[Data extract — start]

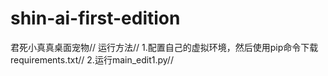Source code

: # shin-ai-first-edition
君死小真真桌面宠物//
运行方法//
1.配置自己的虚拟环境，然后使用pip命令下载requirements.txt//
2.运行main_edit1.py//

[Data extract — finish]

• _Work instructions_
Copy all the lines of data exactly as they appear, dropping any images.

• _Result of this exercise_
Source code

: # shin-ai-first-edition
君死小真真桌面宠物//
运行方法//
1.配置自己的虚拟环境，然后使用pip命令下载requirements.txt//
2.运行main_edit1.py//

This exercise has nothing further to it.